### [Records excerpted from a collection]
________________________________________

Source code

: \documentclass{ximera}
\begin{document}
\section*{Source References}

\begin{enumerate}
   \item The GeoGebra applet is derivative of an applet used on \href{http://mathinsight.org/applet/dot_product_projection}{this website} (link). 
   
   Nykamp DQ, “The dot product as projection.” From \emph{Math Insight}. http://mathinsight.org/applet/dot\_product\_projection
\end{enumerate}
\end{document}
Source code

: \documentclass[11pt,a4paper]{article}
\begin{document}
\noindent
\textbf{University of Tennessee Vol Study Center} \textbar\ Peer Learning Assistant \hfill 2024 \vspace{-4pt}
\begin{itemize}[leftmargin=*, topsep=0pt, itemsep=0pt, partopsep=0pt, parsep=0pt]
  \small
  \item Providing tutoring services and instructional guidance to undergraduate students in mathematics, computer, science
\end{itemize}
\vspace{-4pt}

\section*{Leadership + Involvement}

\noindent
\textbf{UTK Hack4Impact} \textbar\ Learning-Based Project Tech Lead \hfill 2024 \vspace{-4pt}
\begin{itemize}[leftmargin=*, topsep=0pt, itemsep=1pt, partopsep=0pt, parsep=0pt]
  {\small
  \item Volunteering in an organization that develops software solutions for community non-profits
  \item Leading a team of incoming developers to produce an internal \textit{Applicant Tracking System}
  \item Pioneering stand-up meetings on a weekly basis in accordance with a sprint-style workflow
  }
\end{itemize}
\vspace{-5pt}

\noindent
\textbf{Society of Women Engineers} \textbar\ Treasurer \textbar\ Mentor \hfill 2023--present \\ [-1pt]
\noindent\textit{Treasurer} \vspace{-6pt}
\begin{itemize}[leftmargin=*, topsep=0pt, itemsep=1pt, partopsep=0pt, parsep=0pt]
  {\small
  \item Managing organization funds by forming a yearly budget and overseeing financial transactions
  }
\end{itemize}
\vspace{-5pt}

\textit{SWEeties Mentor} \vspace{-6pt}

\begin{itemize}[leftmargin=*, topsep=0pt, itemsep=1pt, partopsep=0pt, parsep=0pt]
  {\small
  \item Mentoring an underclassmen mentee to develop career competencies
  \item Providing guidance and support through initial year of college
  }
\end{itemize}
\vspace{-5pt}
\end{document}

________________________________________

### [What you need to do]
The data above should be copied out with complete accuracy.

### [Result for this task]
Source code

: \documentclass{ximera}
\begin{document}
\section*{Source References}

\begin{enumerate}
   \item The GeoGebra applet is derivative of an applet used on \href{http://mathinsight.org/applet/dot_product_projection}{this website} (link). 
   
   Nykamp DQ, “The dot product as projection.” From \emph{Math Insight}. http://mathinsight.org/applet/dot\_product\_projection
\end{enumerate}
\end{document}
Source code

: \documentclass[11pt,a4paper]{article}
\begin{document}
\noindent
\textbf{University of Tennessee Vol Study Center} \textbar\ Peer Learning Assistant \hfill 2024 \vspace{-4pt}
\begin{itemize}[leftmargin=*, topsep=0pt, itemsep=0pt, partopsep=0pt, parsep=0pt]
  \small
  \item Providing tutoring services and instructional guidance to undergraduate students in mathematics, computer, science
\end{itemize}
\vspace{-4pt}

\section*{Leadership + Involvement}

\noindent
\textbf{UTK Hack4Impact} \textbar\ Learning-Based Project Tech Lead \hfill 2024 \vspace{-4pt}
\begin{itemize}[leftmargin=*, topsep=0pt, itemsep=1pt, partopsep=0pt, parsep=0pt]
  {\small
  \item Volunteering in an organization that develops software solutions for community non-profits
  \item Leading a team of incoming developers to produce an internal \textit{Applicant Tracking System}
  \item Pioneering stand-up meetings on a weekly basis in accordance with a sprint-style workflow
  }
\end{itemize}
\vspace{-5pt}

\noindent
\textbf{Society of Women Engineers} \textbar\ Treasurer \textbar\ Mentor \hfill 2023--present \\ [-1pt]
\noindent\textit{Treasurer} \vspace{-6pt}
\begin{itemize}[leftmargin=*, topsep=0pt, itemsep=1pt, partopsep=0pt, parsep=0pt]
  {\small
  \item Managing organization funds by forming a yearly budget and overseeing financial transactions
  }
\end{itemize}
\vspace{-5pt}

\textit{SWEeties Mentor} \vspace{-6pt}

\begin{itemize}[leftmargin=*, topsep=0pt, itemsep=1pt, partopsep=0pt, parsep=0pt]
  {\small
  \item Mentoring an underclassmen mentee to develop career competencies
  \item Providing guidance and support through initial year of college
  }
\end{itemize}
\vspace{-5pt}
\end{document}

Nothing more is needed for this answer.